Sherdog.com: Koscheck started out not knowing anything but wrestling. Now he’s good with his hands and has kept some of his fights standing. How do you think you’ll adapt? Will you always be a wrestler first?

Cormier: I want to put on entertaining fights. I’ve been a fan long enough to know that I don’t want to sit there and watch a guy lay on top of another guy. I’ve done that my entire life with wrestling. I really don’t want to put on any more wrestling matches. I will, if I’m not comfortable or I’m put in a situation where I need to, but I want to put on an exciting fight. And in order to do that, I’ve got to have high-impact wrestling moves in terms of throws, really hard double legs, slams, and mix that in with some striking.

Sherdog.com: Your last Olympic weight was 211 lbs. Where do you think you’ll come in for a fight?

Cormier: I see myself long-term fighting at 205. But in the beginning, I see myself fighting up at heavyweight because right now I want to enjoy this. I don’t want to cut all the weight I did throughout my whole career.

Sherdog.com: What do you weigh right now?

Cormier: Right now, probably 245 or 250. I’m a big guy. But with the correct diet, I’ll be able to knock that weight off pretty quickly. These guys train so hard at AKA that the weight just peels off of you.

Sherdog.com: Another wrestler with notoriety, Cael Sanderson, gets asked about MMA constantly, but he says he doesn’t have the appetite for it. Do you mind punching people? Do you mind taking punches?

Cormier: I don’t mind it. I’m really not a guy that likes to hurt people. But it’s a sport now, and most times guys don’t get seriously hurt. That’s how I’ve allowed myself to deal with it: the idea of hitting people. It’s a sport. Guys got hurt training in wrestling and it just killed me.

Sherdog.com: Have you been in many street fights?

Cormier: [Laughs]. Growing up in Louisiana, man, you had to, to survive. Otherwise, you’d just get punked everyday. That’s one thing I’ll never be, a punk. I’ve been in quite a few, actually.

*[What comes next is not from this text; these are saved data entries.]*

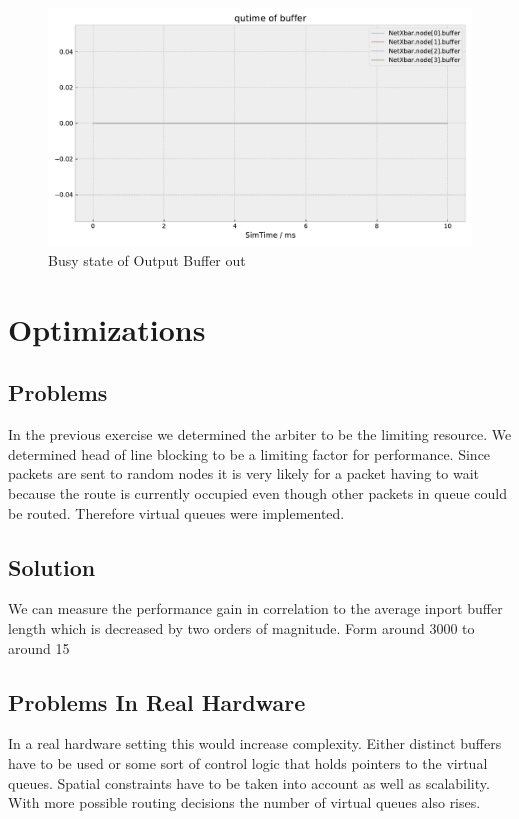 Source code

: \documentclass[]{scrartcl}
\begin{document}
    \begin{figure}[H]
        \centering
        \includegraphics[width=\columnwidth, page=9]{../../python/results/preopt-General-0}
        \caption{Busy state of Output Buffer out}%
        \label{fig:../../python/results/preopt-General-0}
    \end{figure}
\section{Optimizations}
\subsection{Problems}
In the previous exercise we determined the arbiter to be the limiting resource.
We determined head of line blocking to be a limiting factor for performance.
Since packets are sent to random nodes it is very likely for a packet having to
wait because the route is currently occupied even though other packets in queue
could be routed.
Therefore virtual queues were implemented.

\subsection{Solution}
We can measure the performance gain in correlation to the average inport buffer
length which is decreased by two orders of magnitude. Form around 3000 to around
15

\subsection{Problems In Real Hardware}
In a real hardware setting this would increase complexity.
Either distinct buffers have to be used or some sort of control logic that holds
pointers to the virtual queues. Spatial constraints have to be taken into account
as well as scalability. With more possible routing decisions the number of virtual
queues also rises.
\end{document}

Sherdog.com: Have you been in any since you matured physically and had these wrestling credentials?

Cormier: I got into a pretty big brawl in Colorado Springs when I was 22 or 23. It was me and Mo Lawal and a lot of other guys. A big old brawl. We were with the whole US volleyball team and we were all hanging out and having a good time. Then one guy hit one of the girls on the volleyball team. We had to defend them. Obviously, the guy regretted the decision that he made.

Sherdog.com: I don’t doubt it. Do you think your list of credentials precedes you in the ring? Gives you a psychological advantage?

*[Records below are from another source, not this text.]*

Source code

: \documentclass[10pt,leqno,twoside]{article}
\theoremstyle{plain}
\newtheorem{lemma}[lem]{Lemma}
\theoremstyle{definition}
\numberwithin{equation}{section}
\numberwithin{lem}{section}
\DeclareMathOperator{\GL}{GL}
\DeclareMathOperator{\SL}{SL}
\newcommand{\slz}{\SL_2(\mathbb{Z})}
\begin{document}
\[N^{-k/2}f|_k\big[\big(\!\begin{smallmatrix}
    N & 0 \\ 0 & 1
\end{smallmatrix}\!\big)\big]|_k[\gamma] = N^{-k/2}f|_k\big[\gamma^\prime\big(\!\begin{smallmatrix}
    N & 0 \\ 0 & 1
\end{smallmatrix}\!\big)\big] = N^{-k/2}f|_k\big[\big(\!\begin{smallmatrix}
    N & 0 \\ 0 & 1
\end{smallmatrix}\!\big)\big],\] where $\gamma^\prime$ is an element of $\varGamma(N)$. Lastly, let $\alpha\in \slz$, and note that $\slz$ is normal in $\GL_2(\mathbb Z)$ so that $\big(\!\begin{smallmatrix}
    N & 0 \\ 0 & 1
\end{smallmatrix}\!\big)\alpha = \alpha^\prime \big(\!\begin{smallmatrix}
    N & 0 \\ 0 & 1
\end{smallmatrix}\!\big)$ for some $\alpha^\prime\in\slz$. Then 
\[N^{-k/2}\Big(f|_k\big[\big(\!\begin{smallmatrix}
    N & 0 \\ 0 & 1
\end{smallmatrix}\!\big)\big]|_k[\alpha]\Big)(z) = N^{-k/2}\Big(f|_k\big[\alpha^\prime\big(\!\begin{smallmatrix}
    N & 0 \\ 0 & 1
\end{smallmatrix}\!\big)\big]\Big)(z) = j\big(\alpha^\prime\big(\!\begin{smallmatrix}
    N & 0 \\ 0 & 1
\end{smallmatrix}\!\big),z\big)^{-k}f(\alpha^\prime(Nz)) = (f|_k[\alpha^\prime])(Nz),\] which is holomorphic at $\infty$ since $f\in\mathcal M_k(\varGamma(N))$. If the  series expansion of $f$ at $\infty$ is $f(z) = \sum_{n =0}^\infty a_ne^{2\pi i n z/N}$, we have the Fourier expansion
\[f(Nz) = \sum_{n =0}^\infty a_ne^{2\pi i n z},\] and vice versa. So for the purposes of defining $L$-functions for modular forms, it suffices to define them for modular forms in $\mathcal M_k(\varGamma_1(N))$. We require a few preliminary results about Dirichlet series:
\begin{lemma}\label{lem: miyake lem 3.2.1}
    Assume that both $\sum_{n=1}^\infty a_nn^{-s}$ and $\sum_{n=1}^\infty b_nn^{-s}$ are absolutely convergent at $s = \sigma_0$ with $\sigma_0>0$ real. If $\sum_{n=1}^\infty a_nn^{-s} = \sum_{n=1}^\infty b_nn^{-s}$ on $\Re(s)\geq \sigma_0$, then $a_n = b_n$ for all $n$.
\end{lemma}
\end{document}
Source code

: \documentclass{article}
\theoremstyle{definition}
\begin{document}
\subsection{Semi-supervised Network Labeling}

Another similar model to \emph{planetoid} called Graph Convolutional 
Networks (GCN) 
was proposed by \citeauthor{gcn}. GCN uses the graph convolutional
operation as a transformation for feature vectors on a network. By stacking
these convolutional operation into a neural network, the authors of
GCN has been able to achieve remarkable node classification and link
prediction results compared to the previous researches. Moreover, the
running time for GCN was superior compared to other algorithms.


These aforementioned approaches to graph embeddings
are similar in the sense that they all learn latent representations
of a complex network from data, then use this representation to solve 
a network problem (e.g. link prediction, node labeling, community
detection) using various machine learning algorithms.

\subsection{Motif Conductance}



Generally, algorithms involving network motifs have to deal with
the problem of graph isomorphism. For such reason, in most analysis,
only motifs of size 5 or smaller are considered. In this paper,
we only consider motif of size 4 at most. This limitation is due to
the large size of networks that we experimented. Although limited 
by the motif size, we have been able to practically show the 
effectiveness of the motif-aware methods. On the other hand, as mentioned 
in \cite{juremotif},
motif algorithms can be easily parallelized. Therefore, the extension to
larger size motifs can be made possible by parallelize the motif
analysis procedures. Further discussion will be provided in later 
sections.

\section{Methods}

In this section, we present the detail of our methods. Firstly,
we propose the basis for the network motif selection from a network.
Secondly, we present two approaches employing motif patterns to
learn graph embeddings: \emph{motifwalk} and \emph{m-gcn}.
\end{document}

Cormier: S---t, I would hope so. But ultimately, I’ll have to back it up.

Nodogoshi
08-22-2009, 12:47 AM
Here is an interview:
I found the story of him and Mo Lawel brawling at Colorado springs funny as ****.

Sherdog.com: Have you been in many street fights?

Cormier: [Laughs]. Growing up in Louisiana, man, you had to, to survive. Otherwise, you’d just get punked everyday. That’s one thing I’ll never be, a punk. I’ve been in quite a few, actually.

Sherdog.com: Have you been in any since you matured physically and had these wrestling credentials?

Cormier: I got into a pretty big brawl in Colorado Springs when I was 22 or 23. It was me and Mo Lawal and a lot of other guys. A big old brawl. We were with the whole US volleyball team and we were all hanging out and having a good time. Then one guy hit one of the girls on the volleyball team. We had to defend them. Obviously, the guy regretted the decision that he made.

I can just picture him and Mo Lawel macking on the Olympic volleyball players, and then suddenly all hell breaks loose and they have to take down an entire mob:lol1:

Lucky Charms
08-22-2009, 02:06 AM
If he's 250 now, and he was dehydrated cutting to 211, shouldn't he just stay at heavyweight his whole career? If he comes in at a solid 240 or higher, nobody is going to hold him on his back, not even Lesnar.

Nodogoshi
08-22-2009, 02:42 AM
If he's 250 now, and he was dehydrated cutting to 211, shouldn't he just stay at heavyweight his whole career? If he comes in at a solid 240 or higher, nobody is going to hold him on his back, not even Lesnar.
Nah, he'll make 205 no prob.

Wrestling tournaments are different because you have multiple matches over several days. In prize fighting you weigh in the day before and can rehydrate pre-fight.